Vu les dernières conclusions déposées et notifiées le 10 septembre 2018 par lesquelles la société LME, intimée, demande à la cour, au visa des articles 1134 et suivants, 1147, 1315 et 1376 du Code civil, 2-2 de l'avenant du 28 janvier 2011 à l'accord du 5 mars 2002 et L. 442-6 III et D. 442-3 du Code de commerce, de :

In limine litis

- dire la déclaration d'appel formée par la société RAS le 6 juin 2016 irrecevable,

à titre subsidiaire, sur le fond,

- dire que la société RAS est mal fondée en toutes ses demandes, fins et conclusions telles que formées contre la société LME en l'en débouter intégralement,

- réformer le jugement rendu par le tribunal de commerce de Valenciennes du 21 avril 2015 en ce qu'il a jugé que la rupture du contrat par la société LME était abusive,

- réformer le jugement entrepris en ce qu'il a débouté la société LME de ses demandes reconventionnelles formées à l'encontre de la société RAS,

- constater que la société RAS n'a pas satisfait aux sommations de communiquer qui lui ont été signifiées les 15 octobre 2013 et 3 février 2014,

- dire en conséquence que les factures émises par la société RAS à propos des rondes litigieuses telles que visées dans cette sommation de communiquer sont injustifiées et qu'il appartient de ce fait à la société RAS d'en rembourser l'intégralité du prix à la société LME,

- condamner en conséquence la société RAS à rembourser à la société LME la somme de 132 201,04 euros au titre des prestations facturées indûment par la société RAS,

- dire que la société RAS n'a pas respecté ses obligations contractuelles à l'égard de la société LME et qu'elle a engagé sa responsabilité de ce fait à l'égard de la société LME,

- condamner en conséquence la société RAS à payer à la société LME une somme forfaitaire de 50 000 euros en réparation de ses différents chefs de préjudice résultant de la mauvaise exécution des obligations contractuelles de la société RAS,

à titre très subsidiaire

- dire que la société RAS ne rapporte la preuve ni du principe, ni du quantum des préjudices qu'elle allègue au soutien de ses demandes de dommages et intérêts à l'encontre de la société LME,

- débouter en conséquence la société RAS sur ce fondement,

à titre infiniment subsidiaire dans l'hypothèse improbable où la cour considérerait que la rupture contractuelle par la société LME serait abusive et que la société RAS justifierait d'un préjudice,

- confirmer le jugement entrepris en ce qu'il a limité à 18 000 euros le montant des dommages et intérêts alloués à la société RAS à ce titre,

- condamner la société RAS au paiement d'une somme de 10 000 euros sur le fondement de l'article 700 du Code de procédure civile, ainsi qu'aux entiers dépens ;

Sur ce

Sur l'exception d'irrecevabilité de l'appel soulevée par la société LME

La société LME soutient que la procédure est viciée depuis le début, le tribunal de commerce de Valenciennes ayant été saisi par la société RAS alors qu'en application des dispositions de l'article L. 442-6 III du Code de commerce et D. 442-3 du même Code, il n'était pas "compétent" pour connaître de cette affaire et que ce vice initial ne saurait être régularisé par le dépôt d'une nouvelle déclaration d'appel devant la cour d'appel de Paris.

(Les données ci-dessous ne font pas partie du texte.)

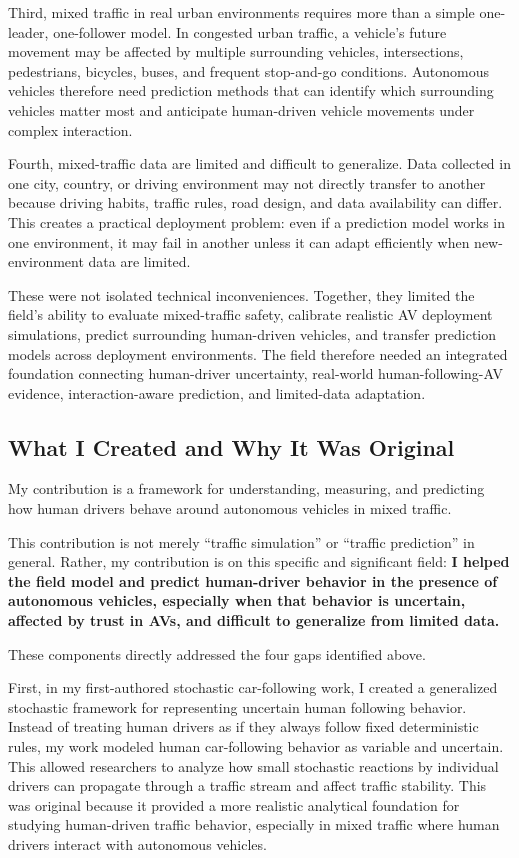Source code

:\documentclass[11pt,letterpaper]{article}
\begin{document}
Third, mixed traffic in real urban environments requires more than a simple one-leader, one-follower model. In congested urban traffic, a vehicle's future movement may be affected by multiple surrounding vehicles, intersections, pedestrians, bicycles, buses, and frequent stop-and-go conditions. Autonomous vehicles therefore need prediction methods that can identify which surrounding vehicles matter most and anticipate human-driven vehicle movements under complex interaction.

Fourth, mixed-traffic data are limited and difficult to generalize. Data collected in one city, country, or driving environment may not directly transfer to another because driving habits, traffic rules, road design, and data availability can differ. This creates a practical deployment problem: even if a prediction model works in one environment, it may fail in another unless it can adapt efficiently when new-environment data are limited.

These were not isolated technical inconveniences. Together, they limited the field's ability to evaluate mixed-traffic safety, calibrate realistic AV deployment simulations, predict surrounding human-driven vehicles, and transfer prediction models across deployment environments. The field therefore needed an integrated foundation connecting human-driver uncertainty, real-world human-following-AV evidence, interaction-aware prediction, and limited-data adaptation.

\subsection{What I Created and Why It Was Original}

My contribution is a framework for understanding, measuring, and predicting how human drivers behave around autonomous vehicles in mixed traffic.

This contribution is not merely ``traffic simulation'' or ``traffic prediction'' in general. Rather, my contribution is on this specific and significant field: \textbf{I helped the field model and predict human-driver behavior in the presence of autonomous vehicles, especially when that behavior is uncertain, affected by trust in AVs, and difficult to generalize from limited data.}

These components directly addressed the four gaps identified above.

First, in my first-authored stochastic car-following work, I created a generalized stochastic framework for representing uncertain human following behavior. Instead of treating human drivers as if they always follow fixed deterministic rules, my work modeled human car-following behavior as variable and uncertain. This allowed researchers to analyze how small stochastic reactions by individual drivers can propagate through a traffic stream and affect traffic stability. This was original because it provided a more realistic analytical foundation for studying human-driven traffic behavior, especially in mixed traffic where human drivers interact with autonomous vehicles.
\end{document}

Par arrêt du 21 avril 2015, la cour d'appel de Douai a déclaré irrecevables tant l'appel interjeté par la société RAS que l'appel incident de la société LME au motif que le recours contre le jugement du tribunal de commerce de Valenciennes aurait dû être porté devant la cour d'appel de Paris, seule investie du pouvoir de statuer en appel. Cette décision, qui a appliqué une jurisprudence constante de la Cour de cassation qui, avant revirement, attribuait à la cour d'appel de Paris le pouvoir exclusif de statuer sur les recours formés contre toutes les décisions rendues en application de l'article L. 442-6, I, 5° du Code de commerce, y compris lorsque la juridiction de première instance était dépourvue du pouvoir de statuer, est devenue définitive.

Par suite, la société RAS a interjeté appel de la décision devant la cour d'appel de Paris le 6 juin 2016.

L'application à l'instance de la règle issue du revirement de jurisprudence limitant le pouvoir juridictionnel de la cour d'appel de Paris à l'examen des seuls recours formés contre les décisions rendues par les juridictions du premier degré spécialement désignées, qui conduirait à retenir l'irrecevabilité de l'appel formé par la société RAS devant la présente cour d'appel puisqu'il est dirigé contre un jugement rendu par une juridiction qui n'a pas été investie du pouvoir de statuer sur le litige en cause, doit être écartée en ce qu'elle aboutirait à priver l'appelant d'un procès équitable au sens de l'article 6 paragraphe 1 de la Convention de sauvegarde des droits de l'Homme et des libertés fondamentales.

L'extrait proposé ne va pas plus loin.